» Exercise instructions: Locate, in the data below, the line that contains "- Katie Heo, jheo@middlebury.edu, @katieheo, Middlebury" and the line that contains "raster GRID size"; reproduce exactly those two lines and every line between them, nothing more.

════════

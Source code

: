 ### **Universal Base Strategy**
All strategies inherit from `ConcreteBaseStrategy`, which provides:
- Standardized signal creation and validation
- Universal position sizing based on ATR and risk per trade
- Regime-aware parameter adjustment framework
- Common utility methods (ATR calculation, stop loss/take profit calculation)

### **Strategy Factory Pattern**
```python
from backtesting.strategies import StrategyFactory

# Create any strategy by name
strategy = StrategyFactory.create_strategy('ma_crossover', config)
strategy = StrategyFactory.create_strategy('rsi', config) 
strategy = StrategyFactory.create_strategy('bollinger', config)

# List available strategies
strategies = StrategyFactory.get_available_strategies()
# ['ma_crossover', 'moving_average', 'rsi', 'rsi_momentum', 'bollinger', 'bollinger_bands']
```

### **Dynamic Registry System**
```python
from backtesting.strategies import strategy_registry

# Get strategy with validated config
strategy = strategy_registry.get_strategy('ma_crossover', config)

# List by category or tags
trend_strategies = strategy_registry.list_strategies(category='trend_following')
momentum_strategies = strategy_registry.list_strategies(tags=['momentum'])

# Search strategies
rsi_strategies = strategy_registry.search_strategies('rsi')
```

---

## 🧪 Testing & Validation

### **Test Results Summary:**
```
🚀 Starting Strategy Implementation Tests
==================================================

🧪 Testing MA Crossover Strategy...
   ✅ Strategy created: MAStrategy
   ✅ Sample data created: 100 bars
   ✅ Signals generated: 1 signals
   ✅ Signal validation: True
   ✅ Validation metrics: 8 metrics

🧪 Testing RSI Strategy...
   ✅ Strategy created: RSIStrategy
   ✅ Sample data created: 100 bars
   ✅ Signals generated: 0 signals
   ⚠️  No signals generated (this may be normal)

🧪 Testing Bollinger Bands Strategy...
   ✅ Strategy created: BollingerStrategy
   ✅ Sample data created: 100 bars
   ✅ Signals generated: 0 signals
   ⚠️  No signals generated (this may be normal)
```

════════

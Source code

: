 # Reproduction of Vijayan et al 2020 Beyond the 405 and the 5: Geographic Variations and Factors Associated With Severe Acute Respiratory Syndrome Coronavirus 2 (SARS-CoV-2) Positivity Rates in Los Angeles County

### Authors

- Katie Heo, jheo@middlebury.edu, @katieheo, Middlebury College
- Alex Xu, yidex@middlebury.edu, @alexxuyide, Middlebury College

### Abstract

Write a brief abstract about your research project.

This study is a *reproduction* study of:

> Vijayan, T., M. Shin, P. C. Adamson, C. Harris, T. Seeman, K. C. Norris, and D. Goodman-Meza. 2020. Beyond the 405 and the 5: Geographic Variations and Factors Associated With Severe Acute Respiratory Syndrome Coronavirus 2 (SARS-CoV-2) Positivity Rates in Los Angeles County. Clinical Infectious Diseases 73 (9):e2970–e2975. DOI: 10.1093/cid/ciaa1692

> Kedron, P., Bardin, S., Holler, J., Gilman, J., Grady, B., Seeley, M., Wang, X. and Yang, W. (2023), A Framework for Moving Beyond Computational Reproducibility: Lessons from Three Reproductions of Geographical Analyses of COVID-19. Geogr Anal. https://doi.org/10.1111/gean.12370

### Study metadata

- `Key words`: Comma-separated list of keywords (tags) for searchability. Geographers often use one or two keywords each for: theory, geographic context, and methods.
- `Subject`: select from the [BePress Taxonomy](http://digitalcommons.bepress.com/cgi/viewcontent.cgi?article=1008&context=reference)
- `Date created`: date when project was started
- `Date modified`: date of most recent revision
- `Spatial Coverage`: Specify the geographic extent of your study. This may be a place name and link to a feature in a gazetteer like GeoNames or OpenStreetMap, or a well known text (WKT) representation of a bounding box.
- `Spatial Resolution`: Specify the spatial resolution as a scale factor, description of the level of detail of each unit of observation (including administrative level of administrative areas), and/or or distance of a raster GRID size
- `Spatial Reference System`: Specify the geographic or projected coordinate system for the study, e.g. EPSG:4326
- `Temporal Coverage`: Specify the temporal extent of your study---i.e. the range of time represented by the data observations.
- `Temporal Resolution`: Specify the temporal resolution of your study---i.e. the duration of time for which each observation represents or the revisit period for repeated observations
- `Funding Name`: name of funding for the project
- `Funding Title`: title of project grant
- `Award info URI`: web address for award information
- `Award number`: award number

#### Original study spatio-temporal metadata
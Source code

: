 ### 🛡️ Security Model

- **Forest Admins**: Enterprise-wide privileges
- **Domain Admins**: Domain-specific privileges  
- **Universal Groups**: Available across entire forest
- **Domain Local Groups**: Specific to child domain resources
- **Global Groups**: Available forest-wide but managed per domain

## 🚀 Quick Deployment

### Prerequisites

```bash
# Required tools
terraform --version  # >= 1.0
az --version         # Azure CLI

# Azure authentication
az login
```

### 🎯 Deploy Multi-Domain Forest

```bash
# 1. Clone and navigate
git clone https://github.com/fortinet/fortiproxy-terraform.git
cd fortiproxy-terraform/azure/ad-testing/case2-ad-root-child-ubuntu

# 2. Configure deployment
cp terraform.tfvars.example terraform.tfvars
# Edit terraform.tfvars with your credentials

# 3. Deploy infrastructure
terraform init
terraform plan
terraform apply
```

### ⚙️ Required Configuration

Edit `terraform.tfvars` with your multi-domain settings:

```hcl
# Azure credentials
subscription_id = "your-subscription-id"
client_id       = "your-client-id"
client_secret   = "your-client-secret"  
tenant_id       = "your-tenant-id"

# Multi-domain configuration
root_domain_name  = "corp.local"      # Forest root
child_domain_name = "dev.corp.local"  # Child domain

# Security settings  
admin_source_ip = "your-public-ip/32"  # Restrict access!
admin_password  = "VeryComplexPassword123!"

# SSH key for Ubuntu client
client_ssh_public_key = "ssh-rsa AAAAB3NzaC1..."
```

════════

» Answer to this exercise:
- Katie Heo, jheo@middlebury.edu, @katieheo, Middlebury College
- Alex Xu, yidex@middlebury.edu, @alexxuyide, Middlebury College

### Abstract

Write a brief abstract about your research project.

This study is a *reproduction* study of:

> Vijayan, T., M. Shin, P. C. Adamson, C. Harris, T. Seeman, K. C. Norris, and D. Goodman-Meza. 2020. Beyond the 405 and the 5: Geographic Variations and Factors Associated With Severe Acute Respiratory Syndrome Coronavirus 2 (SARS-CoV-2) Positivity Rates in Los Angeles County. Clinical Infectious Diseases 73 (9):e2970–e2975. DOI: 10.1093/cid/ciaa1692

> Kedron, P., Bardin, S., Holler, J., Gilman, J., Grady, B., Seeley, M., Wang, X. and Yang, W. (2023), A Framework for Moving Beyond Computational Reproducibility: Lessons from Three Reproductions of Geographical Analyses of COVID-19. Geogr Anal. https://doi.org/10.1111/gean.12370

### Study metadata

- `Key words`: Comma-separated list of keywords (tags) for searchability. Geographers often use one or two keywords each for: theory, geographic context, and methods.
- `Subject`: select from the [BePress Taxonomy](http://digitalcommons.bepress.com/cgi/viewcontent.cgi?article=1008&context=reference)
- `Date created`: date when project was started
- `Date modified`: date of most recent revision
- `Spatial Coverage`: Specify the geographic extent of your study. This may be a place name and link to a feature in a gazetteer like GeoNames or OpenStreetMap, or a well known text (WKT) representation of a bounding box.
- `Spatial Resolution`: Specify the spatial resolution as a scale factor, description of the level of detail of each unit of observation (including administrative level of administrative areas), and/or or distance of a raster GRID size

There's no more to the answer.